Saved entries
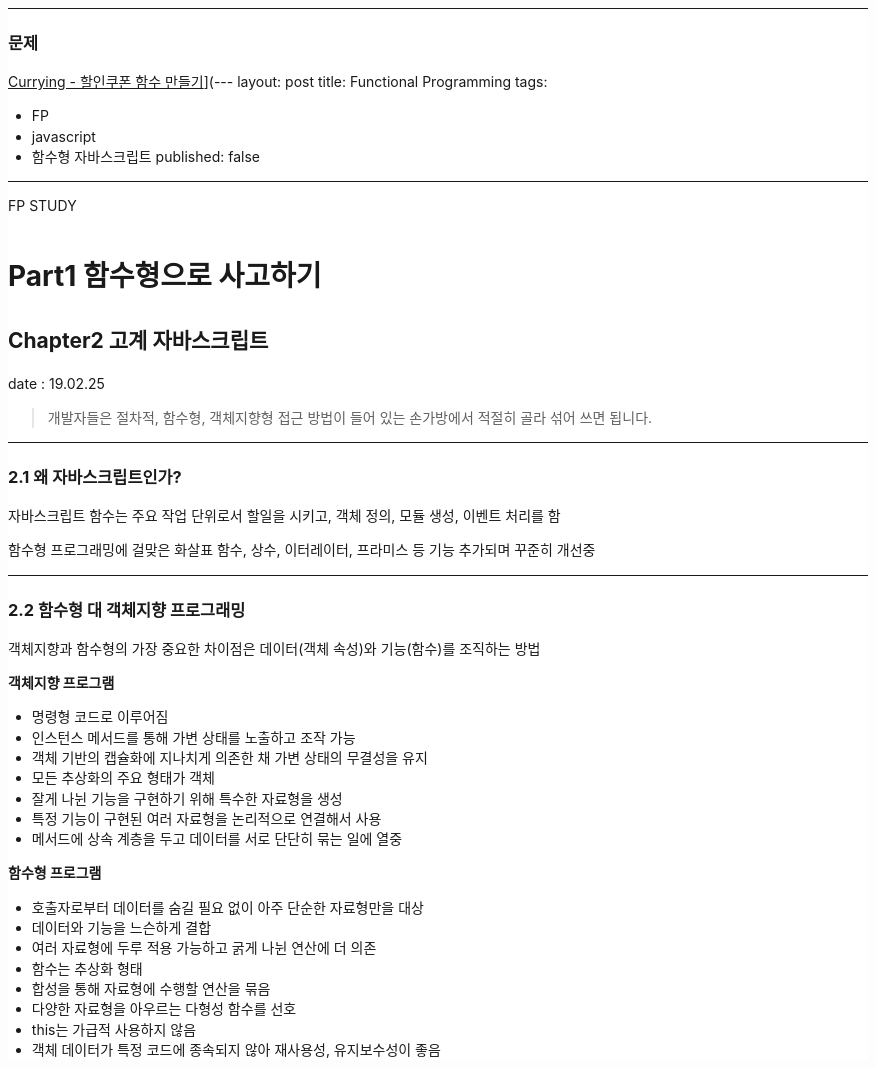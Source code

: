
---

### 문제

[Currying - 할인쿠폰 함수 만들기](https://www.codingame.com/playgrounds/2980/practical-introduction-to-functional-programming-with-js/currying)](---
layout: post
title: Functional Programming
tags: 
- FP
- javascript
- 함수형 자바스크립트
published: false
---

FP STUDY

# Part1 함수형으로 사고하기
## Chapter2 고계 자바스크립트

date : 19.02.25


> 개발자들은 절차적, 함수형, 객체지향형 접근 방법이 들어 있는 손가방에서 적절히 골라 섞어 쓰면 됩니다.

 
---
### 2.1 왜 자바스크립트인가?

자바스크립트 함수는 주요 작업 단위로서 할일을 시키고, 객체 정의, 모듈 생성, 이벤트 처리를 함

함수형 프로그래밍에 걸맞은 화살표 함수, 상수, 이터레이터, 프라미스 등 기능 추가되며 꾸준히 개선중

---

### 2.2 함수형 대 객체지향 프로그래밍

객체지향과 함수형의 가장 중요한 차이점은 데이터(객체 속성)와 기능(함수)를 조직하는 방법

**객체지향 프로그램**
- 명령형 코드로 이루어짐
- 인스턴스 메서드를 통해 가변 상태를 노출하고 조작 가능
- 객체 기반의 캡슐화에 지나치게 의존한 채 가변 상태의 무결성을 유지
- 모든 추상화의 주요 형태가 객체
- 잘게 나뉜 기능을 구현하기 위해 특수한 자료형을 생성
- 특정 기능이 구현된 여러 자료형을 논리적으로 연결해서 사용
- 메서드에 상속 계층을 두고 데이터를 서로 단단히 묶는 일에 열중

**함수형 프로그램**
- 호출자로부터 데이터를 숨길 필요 없이 아주 단순한 자료형만을 대상
- 데이터와 기능을 느슨하게 결합
- 여러 자료형에 두루 적용 가능하고 굵게 나뉜 연산에 더 의존
- 함수는 추상화 형태
- 합성을 통해 자료형에 수행할 연산을 묶음
- 다양한 자료형을 아우르는 다형성 함수를 선호
- this는 가급적 사용하지 않음
- 객체 데이터가 특정 코드에 종속되지 않아 재사용성, 유지보수성이 좋음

WHAT YOU WILL DO. Write only the number of lines above in which the word "데이터를" is found.

OUTPUT FOR THIS TASK. 2